ABOUT THIS EXERCISE
Go through the listing and copy each line that has the string "storage" in it.

STORED DATA
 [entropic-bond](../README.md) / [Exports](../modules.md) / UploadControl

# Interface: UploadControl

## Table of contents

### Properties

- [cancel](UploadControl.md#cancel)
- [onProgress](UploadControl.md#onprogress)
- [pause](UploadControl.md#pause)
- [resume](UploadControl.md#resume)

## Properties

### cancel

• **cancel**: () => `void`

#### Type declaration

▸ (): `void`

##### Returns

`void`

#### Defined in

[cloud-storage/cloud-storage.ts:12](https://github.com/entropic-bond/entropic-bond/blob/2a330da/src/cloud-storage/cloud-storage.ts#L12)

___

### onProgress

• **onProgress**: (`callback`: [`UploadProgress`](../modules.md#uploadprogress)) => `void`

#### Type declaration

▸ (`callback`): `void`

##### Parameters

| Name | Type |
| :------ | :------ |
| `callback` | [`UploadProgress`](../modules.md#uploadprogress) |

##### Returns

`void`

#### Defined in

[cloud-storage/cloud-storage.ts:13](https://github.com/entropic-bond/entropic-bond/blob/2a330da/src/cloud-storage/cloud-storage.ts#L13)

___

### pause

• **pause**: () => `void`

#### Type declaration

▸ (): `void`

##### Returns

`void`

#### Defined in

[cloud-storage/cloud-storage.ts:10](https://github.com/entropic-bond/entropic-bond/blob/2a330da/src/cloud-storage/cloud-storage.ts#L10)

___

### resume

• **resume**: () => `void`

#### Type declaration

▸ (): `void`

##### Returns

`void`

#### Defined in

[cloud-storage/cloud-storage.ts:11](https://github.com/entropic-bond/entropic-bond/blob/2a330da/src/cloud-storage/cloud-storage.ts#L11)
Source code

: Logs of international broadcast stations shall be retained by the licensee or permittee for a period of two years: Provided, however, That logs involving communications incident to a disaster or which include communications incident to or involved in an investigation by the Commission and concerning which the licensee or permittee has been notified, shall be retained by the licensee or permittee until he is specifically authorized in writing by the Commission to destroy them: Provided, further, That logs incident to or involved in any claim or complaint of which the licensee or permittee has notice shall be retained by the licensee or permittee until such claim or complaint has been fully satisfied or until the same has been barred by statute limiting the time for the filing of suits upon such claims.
* * *
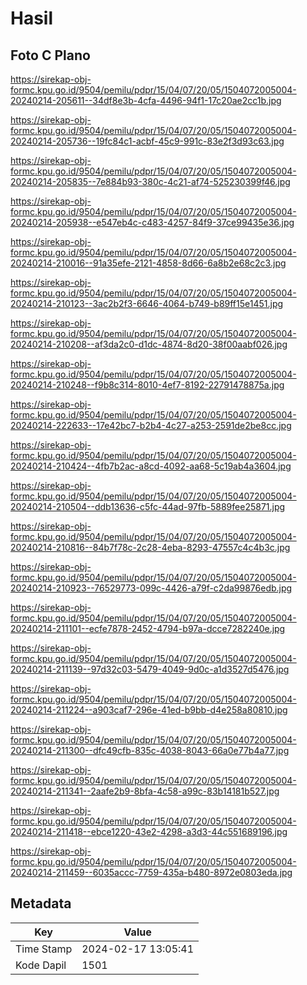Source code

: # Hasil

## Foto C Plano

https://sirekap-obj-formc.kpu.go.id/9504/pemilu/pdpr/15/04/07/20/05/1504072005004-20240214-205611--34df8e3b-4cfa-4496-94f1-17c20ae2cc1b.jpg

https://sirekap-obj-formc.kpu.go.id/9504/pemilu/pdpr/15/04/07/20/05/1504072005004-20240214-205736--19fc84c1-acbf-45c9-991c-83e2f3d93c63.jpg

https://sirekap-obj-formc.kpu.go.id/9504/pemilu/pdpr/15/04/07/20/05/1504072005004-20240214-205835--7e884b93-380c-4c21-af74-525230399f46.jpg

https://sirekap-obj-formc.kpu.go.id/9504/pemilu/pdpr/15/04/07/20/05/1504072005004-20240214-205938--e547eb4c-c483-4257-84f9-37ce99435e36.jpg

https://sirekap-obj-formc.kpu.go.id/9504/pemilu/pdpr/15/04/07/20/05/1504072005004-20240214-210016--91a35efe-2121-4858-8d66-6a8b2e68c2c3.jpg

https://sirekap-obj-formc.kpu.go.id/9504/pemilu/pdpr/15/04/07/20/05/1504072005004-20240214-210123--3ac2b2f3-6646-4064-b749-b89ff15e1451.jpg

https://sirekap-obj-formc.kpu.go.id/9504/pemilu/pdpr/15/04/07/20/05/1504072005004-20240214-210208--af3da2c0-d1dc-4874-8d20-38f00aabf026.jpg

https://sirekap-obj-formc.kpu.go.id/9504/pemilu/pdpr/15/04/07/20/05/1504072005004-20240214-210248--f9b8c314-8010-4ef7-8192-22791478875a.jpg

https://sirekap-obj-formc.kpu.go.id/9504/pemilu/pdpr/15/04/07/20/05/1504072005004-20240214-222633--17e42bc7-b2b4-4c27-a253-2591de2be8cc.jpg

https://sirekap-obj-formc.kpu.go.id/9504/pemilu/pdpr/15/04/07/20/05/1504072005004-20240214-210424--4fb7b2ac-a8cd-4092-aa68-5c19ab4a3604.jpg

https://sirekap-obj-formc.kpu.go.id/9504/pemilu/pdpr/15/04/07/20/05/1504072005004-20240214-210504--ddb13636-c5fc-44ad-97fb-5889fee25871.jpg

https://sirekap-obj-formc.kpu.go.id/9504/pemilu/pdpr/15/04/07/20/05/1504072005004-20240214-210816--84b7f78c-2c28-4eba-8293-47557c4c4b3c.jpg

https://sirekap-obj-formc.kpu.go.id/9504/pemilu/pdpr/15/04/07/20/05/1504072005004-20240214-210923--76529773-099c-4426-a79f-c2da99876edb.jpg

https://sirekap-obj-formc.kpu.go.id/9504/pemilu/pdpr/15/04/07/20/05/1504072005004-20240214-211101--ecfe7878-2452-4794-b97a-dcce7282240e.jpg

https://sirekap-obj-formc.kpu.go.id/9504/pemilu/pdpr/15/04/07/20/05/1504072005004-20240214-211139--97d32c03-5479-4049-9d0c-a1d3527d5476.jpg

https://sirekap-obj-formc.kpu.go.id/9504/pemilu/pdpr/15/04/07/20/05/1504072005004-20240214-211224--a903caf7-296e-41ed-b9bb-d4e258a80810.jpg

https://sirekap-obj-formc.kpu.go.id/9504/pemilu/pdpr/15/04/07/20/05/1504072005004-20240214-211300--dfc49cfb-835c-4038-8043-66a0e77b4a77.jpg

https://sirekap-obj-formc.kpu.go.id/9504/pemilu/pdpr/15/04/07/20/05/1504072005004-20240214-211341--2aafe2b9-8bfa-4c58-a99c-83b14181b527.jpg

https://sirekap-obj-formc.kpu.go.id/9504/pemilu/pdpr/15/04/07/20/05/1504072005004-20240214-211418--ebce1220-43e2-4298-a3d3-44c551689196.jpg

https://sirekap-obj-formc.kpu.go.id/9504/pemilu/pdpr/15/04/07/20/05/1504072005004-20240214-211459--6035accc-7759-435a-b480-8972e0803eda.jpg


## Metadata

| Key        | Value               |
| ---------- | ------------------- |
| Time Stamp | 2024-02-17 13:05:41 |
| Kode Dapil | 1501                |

EXERCISE ANSWER
[cloud-storage/cloud-storage.ts:12](https://github.com/entropic-bond/entropic-bond/blob/2a330da/src/cloud-storage/cloud-storage.ts#L12)
[cloud-storage/cloud-storage.ts:13](https://github.com/entropic-bond/entropic-bond/blob/2a330da/src/cloud-storage/cloud-storage.ts#L13)
[cloud-storage/cloud-storage.ts:10](https://github.com/entropic-bond/entropic-bond/blob/2a330da/src/cloud-storage/cloud-storage.ts#L10)
[cloud-storage/cloud-storage.ts:11](https://github.com/entropic-bond/entropic-bond/blob/2a330da/src/cloud-storage/cloud-storage.ts#L11)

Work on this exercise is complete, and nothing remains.